The flags swung sharply into motion for a few moments more; then the Prussian officer pocketed his notebook; the signaller furled his flags; and, as they turned and strode westward along the border of the forest, the girl rose to her knees on her bed of leaves and peered after them.

What to do she scarcely knew. Her comrade, McKay, had been gone since dawn in quest of something to keep their souls and bodies en liaison--mountain hare, a squirrel perhaps, perhaps a songbird or two, or a pocketful of coral mushrooms--anything to keep them alive on that heart-breaking trail of duty at the end of which sat old man Death awaiting them, wearing a spiked helmet.

And what to do in this emergency, and in the absence of McKay, perplexed and frightened her; for her comrade's strict injunction was to remain hidden until his return; and yet one of these men now moving westward there along the forest's sunny edges had spoken of a way out and had called it the Via Mala.
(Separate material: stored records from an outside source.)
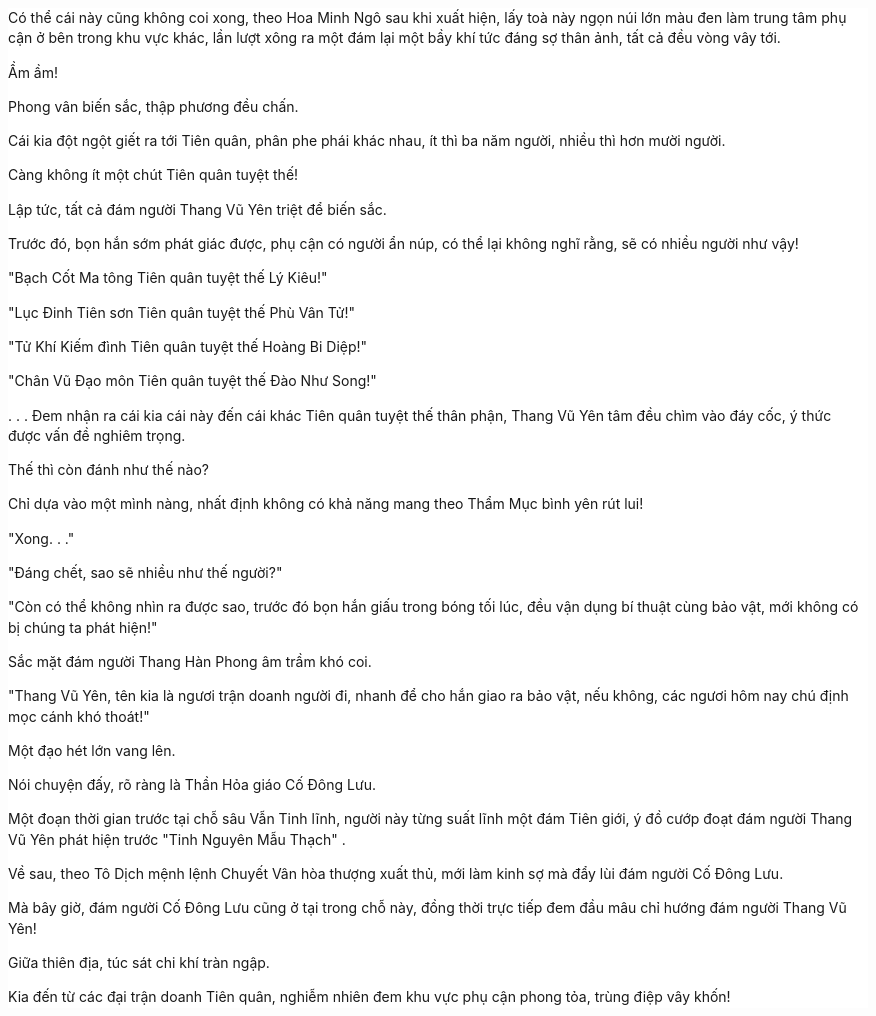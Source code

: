 Có thể cái này cũng không coi xong, theo Hoa Minh Ngô sau khi xuất hiện, lấy toà này ngọn núi lớn màu đen làm trung tâm phụ cận ở bên trong khu vực khác, lần lượt xông ra một đám lại một bầy khí tức đáng sợ thân ảnh, tất cả đều vòng vây tới.

Ầm ầm!

Phong vân biến sắc, thập phương đều chấn.

Cái kia đột ngột giết ra tới Tiên quân, phân phe phái khác nhau, ít thì ba năm người, nhiều thì hơn mười người.

Càng không ít một chút Tiên quân tuyệt thế!

Lập tức, tất cả đám người Thang Vũ Yên triệt để biến sắc.

Trước đó, bọn hắn sớm phát giác được, phụ cận có người ẩn núp, có thể lại không nghĩ rằng, sẽ có nhiều người như vậy!

"Bạch Cốt Ma tông Tiên quân tuyệt thế Lý Kiêu!"

"Lục Đinh Tiên sơn Tiên quân tuyệt thế Phù Vân Tử!"

"Tử Khí Kiếm đình Tiên quân tuyệt thế Hoàng Bi Diệp!"

"Chân Vũ Đạo môn Tiên quân tuyệt thế Đào Như Song!"

. . . Đem nhận ra cái kia cái này đến cái khác Tiên quân tuyệt thế thân phận, Thang Vũ Yên tâm đều chìm vào đáy cốc, ý thức được vấn đề nghiêm trọng.

Thế thì còn đánh như thế nào?

Chỉ dựa vào một mình nàng, nhất định không có khả năng mang theo Thẩm Mục bình yên rút lui!

"Xong. . ."

"Đáng chết, sao sẽ nhiều như thế người?"

"Còn có thể không nhìn ra được sao, trước đó bọn hắn giấu trong bóng tối lúc, đều vận dụng bí thuật cùng bảo vật, mới không có bị chúng ta phát hiện!"

Sắc mặt đám người Thang Hàn Phong âm trầm khó coi.

"Thang Vũ Yên, tên kia là ngươi trận doanh người đi, nhanh để cho hắn giao ra bảo vật, nếu không, các ngươi hôm nay chú định mọc cánh khó thoát!"

Một đạo hét lớn vang lên.

Nói chuyện đấy, rõ ràng là Thần Hỏa giáo Cố Đông Lưu.

Một đoạn thời gian trước tại chỗ sâu Vẫn Tinh lĩnh, người này từng suất lĩnh một đám Tiên giới, ý đồ cướp đoạt đám người Thang Vũ Yên phát hiện trước "Tinh Nguyên Mẫu Thạch" .

Về sau, theo Tô Dịch mệnh lệnh Chuyết Vân hòa thượng xuất thủ, mới làm kinh sợ mà đẩy lùi đám người Cố Đông Lưu.

Mà bây giờ, đám người Cố Đông Lưu cũng ở tại trong chỗ này, đồng thời trực tiếp đem đầu mâu chỉ hướng đám người Thang Vũ Yên!

Giữa thiên địa, túc sát chi khí tràn ngập.

Kia đến từ các đại trận doanh Tiên quân, nghiễm nhiên đem khu vực phụ cận phong tỏa, trùng điệp vây khốn!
And that is what McKay had been looking for--a way out of the Forbidden Forest of Les Errues to the table-land below, where, through a cleft still more profound, rushed the black Staubbach under an endless mist of icy spray.
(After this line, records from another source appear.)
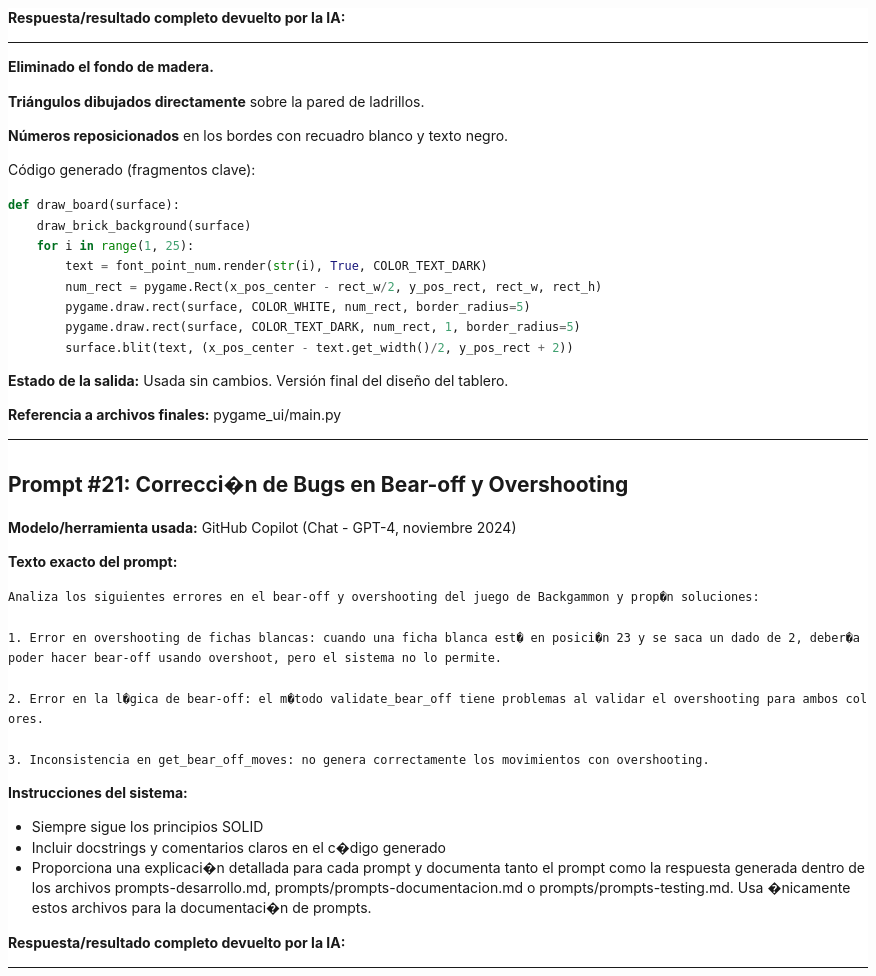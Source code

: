 **Respuesta/resultado completo devuelto por la IA:**

---

**Eliminado el fondo de madera.**

**Triángulos dibujados directamente** sobre la pared de ladrillos.

**Números reposicionados** en los bordes con recuadro blanco y texto negro.

Código generado (fragmentos clave):

```python
def draw_board(surface):
    draw_brick_background(surface)
    for i in range(1, 25):
        text = font_point_num.render(str(i), True, COLOR_TEXT_DARK)
        num_rect = pygame.Rect(x_pos_center - rect_w/2, y_pos_rect, rect_w, rect_h)
        pygame.draw.rect(surface, COLOR_WHITE, num_rect, border_radius=5)
        pygame.draw.rect(surface, COLOR_TEXT_DARK, num_rect, 1, border_radius=5)
        surface.blit(text, (x_pos_center - text.get_width()/2, y_pos_rect + 2))
```

**Estado de la salida:** Usada sin cambios. Versión final del diseño del tablero.

**Referencia a archivos finales:** pygame_ui/main.py

---

## Prompt #21: Correcci�n de Bugs en Bear-off y Overshooting

**Modelo/herramienta usada:** GitHub Copilot (Chat - GPT-4, noviembre 2024)

**Texto exacto del prompt:**

``` text
Analiza los siguientes errores en el bear-off y overshooting del juego de Backgammon y prop�n soluciones:

1. Error en overshooting de fichas blancas: cuando una ficha blanca est� en posici�n 23 y se saca un dado de 2, deber�a poder hacer bear-off usando overshoot, pero el sistema no lo permite.

2. Error en la l�gica de bear-off: el m�todo validate_bear_off tiene problemas al validar el overshooting para ambos colores.

3. Inconsistencia en get_bear_off_moves: no genera correctamente los movimientos con overshooting.
```

**Instrucciones del sistema:**

- Siempre sigue los principios SOLID
- Incluir docstrings y comentarios claros en el c�digo generado
- Proporciona una explicaci�n detallada para cada prompt y documenta tanto el prompt como la respuesta generada dentro de los archivos prompts-desarrollo.md, prompts/prompts-documentacion.md o prompts/prompts-testing.md. Usa �nicamente estos archivos para la documentaci�n de prompts.

**Respuesta/resultado completo devuelto por la IA:**

---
She must make up her mind quickly; the two men were drawing away from her--almost out of sight now.

On her ragged knees among the leaves she groped for his coat where he had flung it, for the weather had turned oppressive in the forest of Les Errues-and fumbling, she found his notebook and pencil, and tore out a leaf: "Kay dear, two Prussians in Swiss mountain dress have been signalling across the knees of Thusis that our bodies have not been discovered in the ravine. They have started for the ravine by a way evidently known to them and which they speak of as the Via Mala. You told me to stay here, but I dare not let this last chance go to discover what we have been looking for--a path to the plateau below. I take my pistol and your trench-knife and I will try to leave signs for you to follow. They have started west along the cliffs and they are now nearly out of sight, so I must hurry. Yellow-hair."

This bit of paper she left on her bed of leaves and pinned it to the ground with a twig. Then she rose painfully, drew in her belt and laced her tattered shoes, and, taking the trench-knife and pistol, limped out among the trees.